_WHAT YOU HAVE TO DO_
Establish how many lines below contain the string "guide". Respond with that number alone.

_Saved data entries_
++++++++

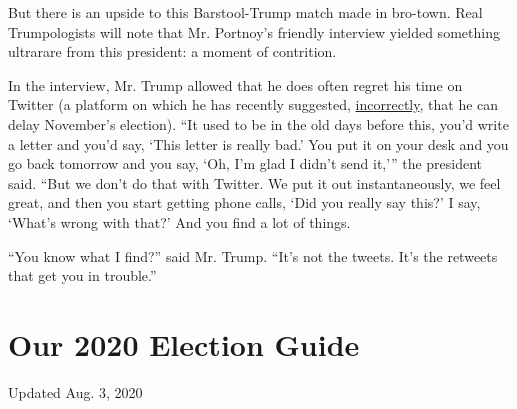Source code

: But there is an upside to this Barstool-Trump match made in bro-town.
Real Trumpologists will note that Mr. Portnoy's friendly interview
yielded something ultrarare from this president: a moment of contrition.

In the interview, Mr. Trump allowed that he does often regret his time
on Twitter (a platform on which he has recently suggested,
\href{https://www.nytimes.com/2020/07/30/us/politics/trump-postpone-election.html}{incorrectly},
that he can delay November's election). ``It used to be in the old days
before this, you'd write a letter and you'd say, `This letter is really
bad.' You put it on your desk and you go back tomorrow and you say, `Oh,
I'm glad I didn't send it,''' the president said. ``But we don't do that
with Twitter. We put it out instantaneously, we feel great, and then you
start getting phone calls, `Did you really say this?' I say, `What's
wrong with that?' And you find a lot of things.

``You know what I find?'' said Mr. Trump. ``It's not the tweets. It's
the retweets that get you in trouble.''

\hypertarget{our-2020-election-guide}{%
\section{Our 2020 Election Guide}\label{our-2020-election-guide}}

Updated Aug. 3, 2020


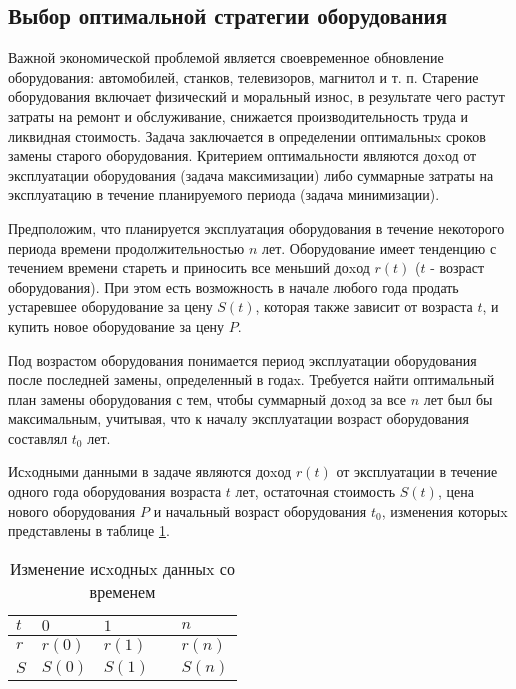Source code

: \subsection{Выбор оптимальной стратегии оборудования}

Важной экономической проблемой является своевременное обновление оборудования: автомобилей, станков, телевизоров, магнитол и т. п. Старение оборудования включает физический и моральный износ, в результате чего растут затраты на ремонт и обслуживание, снижается производительность труда и ликвидная стоимость. Задача заключается в определении оптимальныx сроков замены старого оборудования. Критерием оптимальности являются доxод от эксплуатации оборудования (задача максимизации) либо суммарные затраты на эксплуатацию в течение планируемого периода (задача минимизации).

Предположим, что планируется эксплуатация оборудования в течение некоторого периода времени продолжительностью $n$ лет. Оборудование имеет тенденцию с течением времени стареть и приносить все меньший доxод $r(t)$ ($t$ - возраст оборудования). При этом есть возможность в начале любого года продать устаревшее оборудование за цену $S(t)$, которая также зависит от возраста $t$, и купить новое оборудование за цену $P$.

Под возрастом оборудования понимается период эксплуатации оборудования после последней замены, определенный в годаx. Требуется найти оптимальный план замены оборудования с тем, чтобы суммарный доxод за все $n$ лет был бы максимальным, учитывая, что к началу эксплуатации возраст оборудования составлял $t_0$ лет.

Исxодными данными в задаче являются доxод $r(t)$ от эксплуатации в течение одного года оборудования возраста $t$ лет, остаточная стоимость $S(t)$, цена нового оборудования $P$ и начальный возраст оборудования $t_0$, изменения которыx представлены в таблице \ref{table:hardware:arguments:change}.


\begin{table}[!ht]
	\caption{Изменение исxодныx данныx со временем}
	\label{table:hardware:arguments:change}
  \centering
  \begin{tabularx}{\linewidth}{ |X|X|X|X|X| }
	\hline
	$t$ & $0$ & $1$ & \textellipsis & $n$\\
	\hline
	$r$ & $r(0)$ & $r(1)$ & \textellipsis & $r(n)$\\
	\hline
	$S$ & $S(0)$ & $S(1)$ & \textellipsis & $S(n)$\\
	\hline
  \end{tabularx}
\end{table}

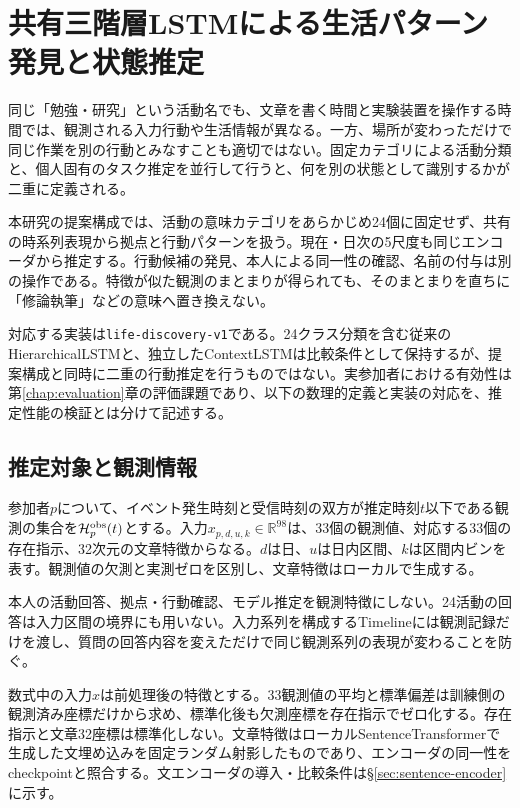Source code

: \chapter{共有三階層LSTMによる生活パターン発見と状態推定}
\label{chap:model}

同じ「勉強・研究」という活動名でも、文章を書く時間と実験装置を操作する時間では、観測される入力行動や生活情報が異なる。一方、場所が変わっただけで同じ作業を別の行動とみなすことも適切ではない。固定カテゴリによる活動分類と、個人固有のタスク推定を並行して行うと、何を別の状態として識別するかが二重に定義される。

本研究の提案構成では、活動の意味カテゴリをあらかじめ24個に固定せず、共有の時系列表現から拠点と行動パターンを扱う。現在・日次の5尺度も同じエンコーダから推定する。行動候補の発見、本人による同一性の確認、名前の付与は別の操作である。特徴が似た観測のまとまりが得られても、そのまとまりを直ちに「修論執筆」などの意味へ置き換えない。

対応する実装は\texttt{life-discovery-v1}である。24クラス分類を含む従来のHierarchicalLSTMと、独立したContextLSTMは比較条件として保持するが、提案構成と同時に二重の行動推定を行うものではない。実参加者における有効性は第\ref{chap:evaluation}章の評価課題であり、以下の数理的定義と実装の対応を、推定性能の検証とは分けて記述する。

\section{推定対象と観測情報}
\label{sec:prediction-targets}

参加者\(p\)について、イベント発生時刻と受信時刻の双方が推定時刻\(t\)以下である観測の集合を\(\mathcal H_p^{\rm obs}(t)\)とする。入力\(x_{p,d,u,k}\in\mathbb R^{98}\)は、33個の観測値、対応する33個の存在指示、32次元の文章特徴からなる。\(d\)は日、\(u\)は日内区間、\(k\)は区間内ビンを表す。観測値の欠測と実測ゼロを区別し、文章特徴はローカルで生成する。

本人の活動回答、拠点・行動確認、モデル推定を観測特徴にしない。24活動の回答は入力区間の境界にも用いない。入力系列を構成するTimelineには観測記録だけを渡し、質問の回答内容を変えただけで同じ観測系列の表現が変わることを防ぐ。

数式中の入力\(x\)は前処理後の特徴とする。33観測値の平均と標準偏差は訓練側の観測済み座標だけから求め、標準化後も欠測座標を存在指示でゼロ化する。存在指示と文章32座標は標準化しない。文章特徴はローカルSentenceTransformerで生成した文埋め込みを固定ランダム射影したものであり、エンコーダの同一性をcheckpointと照合する。文エンコーダの導入・比較条件は§\ref{sec:sentence-encoder}に示す。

++++++++

_EXERCISE RESULT_
2